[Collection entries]
========================================================================

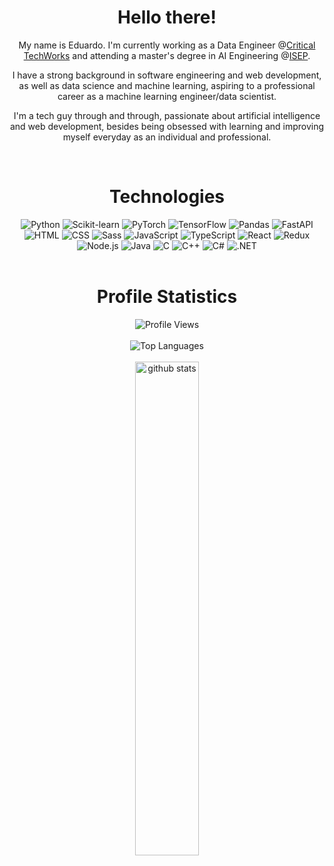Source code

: <h1 align="center">Hello there!</h1>

<p align="center">My name is Eduardo. I'm currently working as a Data Engineer @<a href="https://www.criticaltechworks.com">Critical TechWorks</a> and attending a master's degree in AI Engineering @<a href="https://isep.ipp.pt/Course/Course/462">ISEP</a>.</p>

<p align="center">I have a strong background in software engineering and web development, as well as data science and machine learning, aspiring to a professional career as a machine learning engineer/data scientist.</p>

<p align="center">I'm a tech guy through and through, passionate about artificial intelligence and web development, besides being obsessed with learning and improving myself everyday as an individual and professional.</p>

<br>

<h1 align="center">Technologies</h1>

<div align="center">
    <img alt="Python" src="https://img.shields.io/badge/python-3670A0?style=for-the-badge&logo=python&logoColor=ffdd54">
    <img alt="Scikit-learn" src="https://img.shields.io/badge/scikit--learn-%23F7931E.svg?style=for-the-badge&logo=scikit-learn&logoColor=white">
    <img alt="PyTorch" src="https://img.shields.io/badge/PyTorch-%23EE4C2C.svg?style=for-the-badge&logo=PyTorch&logoColor=white">
    <img alt="TensorFlow" src="https://img.shields.io/badge/TensorFlow-%23FF6F00.svg?style=for-the-badge&logo=TensorFlow&logoColor=white">
    <img alt="Pandas" src="https://img.shields.io/badge/pandas-%23150458.svg?style=for-the-badge&logo=pandas&logoColor=white">
    <img alt="FastAPI" src="https://img.shields.io/badge/FastAPI-005571?style=for-the-badge&logo=fastapi">
    <img alt="HTML" src="https://img.shields.io/badge/html5-%23E34F26.svg?style=for-the-badge&logo=html5&logoColor=white">
    <img alt="CSS" src="https://img.shields.io/badge/css3-%231572B6.svg?style=for-the-badge&logo=css3&logoColor=white">
    <img alt="Sass" src="https://img.shields.io/badge/SASS-hotpink.svg?style=for-the-badge&logo=SASS&logoColor=white">
    <img alt="JavaScript" src="https://img.shields.io/badge/javascript-%23323330.svg?style=for-the-badge&logo=javascript&logoColor=%23F7DF1E">
    <img alt="TypeScript" src="https://img.shields.io/badge/typescript-%23007ACC.svg?style=for-the-badge&logo=typescript&logoColor=white">
    <img alt="React" src="https://img.shields.io/badge/react-%2320232a.svg?style=for-the-badge&logo=react&logoColor=%2361DAFB">
    <img alt="Redux" src="https://img.shields.io/badge/redux-%23593d88.svg?style=for-the-badge&logo=redux&logoColor=white">
    <img alt="Node.js" src="https://img.shields.io/badge/node.js-6DA55F?style=for-the-badge&logo=node.js&logoColor=white">
    <img alt="Java" src="https://img.shields.io/badge/java-%23ED8B00.svg?style=for-the-badge&logo=java&logoColor=white">
    <img alt="C" src="https://img.shields.io/badge/c-%2300599C.svg?style=for-the-badge&logo=c&logoColor=white"><a>
    <img alt="C++" src="https://img.shields.io/badge/c++-%2300599C.svg?style=for-the-badge&logo=c%2B%2B&logoColor=white">
    <img alt="C#" src="https://img.shields.io/badge/c%23-%23239120.svg?style=for-the-badge&logo=c-sharp&logoColor=white">
    <img alt=".NET" src="https://img.shields.io/badge/.NET-5C2D91?style=for-the-badge&logo=.net&logoColor=white">
</div>

<br>

<h1 align="center">Profile Statistics</h1>

<div align="center">
  <a target="_blank"><img alt="Profile Views" src="https://komarev.com/ghpvc/?username=eduardocsilva&style=flat"></a>
</div>

<br>

<div align="center">
  <a target="_blank"><img alt="Top Languages" src="https://github-readme-stats.vercel.app/api/top-langs/?username=eduardocsilva&hide=pureBasic,jupyter%20notebook&layout=compact"></a>
</div>

<br>

<div align="center">
  <img src="https://github-readme-stats.vercel.app/api?username=eduardocsilva&show_icons=true&theme=radical" alt="github stats" width="45%" align="center"/>
</div>
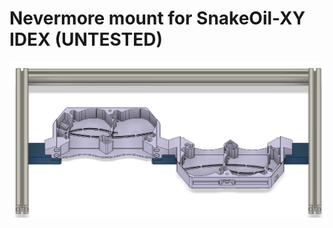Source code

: # Nevermore mount for SnakeOil-XY IDEX **(UNTESTED)**

![nevermore-idex](/Doc/img/nevermore-idex.png)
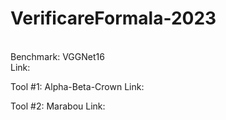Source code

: # VerificareFormala-2023

<br>Benchmark: VGGNet16</br>
Link:

Tool #1: Alpha-Beta-Crown
Link:

Tool #2: Marabou
Link: 
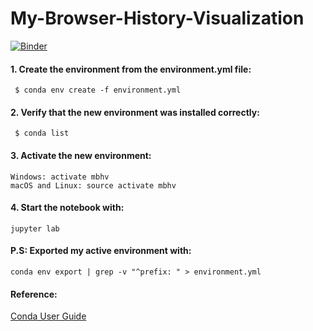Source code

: # My-Browser-History-Visualization
[![Binder](https://mybinder.org/badge.svg)](https://mybinder.org/v2/gh/naushadS/My-Browser-History-Visualization/master)

#### 1. Create the environment from the environment.yml file:
     $ conda env create -f environment.yml

#### 2. Verify that the new environment was installed correctly:
     $ conda list

#### 3. Activate the new environment:
    Windows: activate mbhv
    macOS and Linux: source activate mbhv

#### 4. Start the notebook with:
    jupyter lab

#### P.S: Exported my active environment with:
    conda env export | grep -v "^prefix: " > environment.yml
    
#### Reference:
[Conda User Guide](https://conda.io/docs/user-guide/getting-started.html)

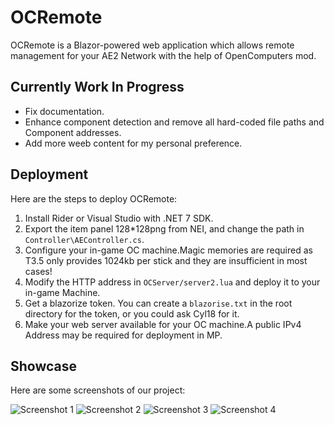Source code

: # OCRemote

OCRemote is a Blazor-powered web application which allows remote management for your AE2 Network with the help of OpenComputers mod.

## Currently Work In Progress

- Fix documentation.
- Enhance component detection and remove all hard-coded file paths and Component addresses.
- Add more weeb content for my personal preference.

## Deployment

Here are the steps to deploy OCRemote:

1. Install Rider or Visual Studio with .NET 7 SDK.
2. Export the item panel 128*128png from NEI, and change the path in `Controller\AEController.cs`.
3. Configure your in-game OC machine.Magic memories are required as T3.5 only provides 1024kb per stick and they are insufficient in most cases!
4. Modify the HTTP address in `OCServer/server2.lua` and deploy it to your in-game Machine.
5. Get a blazorize token. You can create a `blazorise.txt` in the root directory for the token, or you could ask Cyl18 for it.
6. Make your web server available for your OC machine.A public IPv4 Address may be required for deployment in MP.

## Showcase

Here are some screenshots of our project:

![Screenshot 1](docs/1.png)
![Screenshot 2](docs/2.png)
![Screenshot 3](docs/3.5.jpg)
![Screenshot 4](docs/3.png)
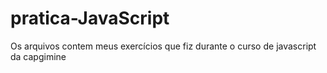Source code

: # pratica-JavaScript

Os arquivos contem meus exercícios que fiz durante o curso de javascript da capgimine
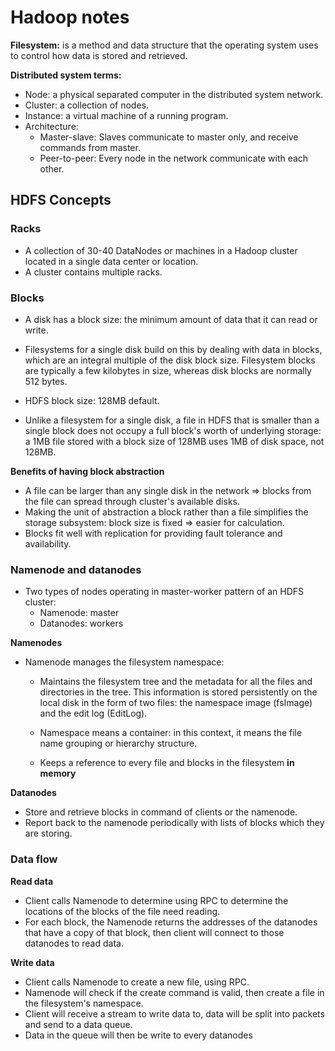 # Hadoop notes

**Filesystem:** is a method and data structure that the operating system uses to control how data is stored and retrieved.

**Distributed system terms:**
  * Node: a physical separated computer in the distributed system network.
  * Cluster: a collection of nodes.
  * Instance: a virtual machine of a running program.
  * Architecture:
    * Master-slave: Slaves communicate to master only, and receive commands from master.
    * Peer-to-peer: Every node in the network communicate with each other.

## HDFS Concepts

### Racks
* A collection of 30-40 DataNodes or machines in a Hadoop cluster located in a single data center or location.
* A cluster contains multiple racks.

### Blocks
* A disk has a block size: the minimum amount of data that it can read or write.
* Filesystems for a single disk build on this by dealing with data in blocks, which are an integral multiple of the disk block size.
Filesystem blocks are typically a few kilobytes in size, whereas disk blocks are normally 512 bytes.

* HDFS block size: 128MB default.
* Unlike a filesystem for a single disk, a file in HDFS that is smaller than a single block does not occupy a full block's worth of underlying storage: a 1MB file stored with a block size of 128MB uses 1MB of disk space, not 128MB.

**Benefits of having block abstraction**
* A file can be larger than any single disk in the network => blocks from the file can spread through cluster's available disks.
* Making the unit of abstraction a block rather than a file simplifies the storage subsystem: block size is fixed => easier for calculation.
* Blocks fit well with replication for providing fault tolerance and availability.

### Namenode and datanodes
* Two types of nodes operating in master-worker pattern of an HDFS cluster:
  * Namenode: master
  * Datanodes: workers

**Namenodes**
* Namenode manages the filesystem namespace: 
  
  * Maintains the filesystem tree and the metadata for all the files and directories in the tree.
  This information is stored persistently on the local disk in the form of two files: the namespace image (fsImage) and the edit log (EditLog). 
  
  * Namespace means a container: in this context, it means the file name grouping or hierarchy structure.
  
  * Keeps a reference to every file and blocks in the filesystem **in memory**

**Datanodes**
* Store and retrieve blocks in command of  clients or the namenode.
* Report back to the namenode periodically with lists of blocks which they are storing.

### Data flow

**Read data**
* Client calls Namenode to determine using RPC to determine the locations of the blocks of the file need reading.
* For each block, the Namenode returns the addresses of the datanodes that have a copy of that block, then client will connect to those datanodes to read data.

**Write data**
* Client calls Namenode to create a new file, using RPC.
* Namenode will check if the create command is valid, then create a file in the filesystem's namespace.
* Client will receive a stream to write data to, data will be split into packets and send to a data queue.
* Data in the queue will then be write to every datanodes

========================================================================

- **What you have to do**: Lines that hold the word "jupyter" are the ones to copy from the entries above.

- **Output of the exercise**:
  <a target="_blank"><img alt="Top Languages" src="https://github-readme-stats.vercel.app/api/top-langs/?username=eduardocsilva&hide=pureBasic,jupyter%20notebook&layout=compact"></a>
    jupyter lab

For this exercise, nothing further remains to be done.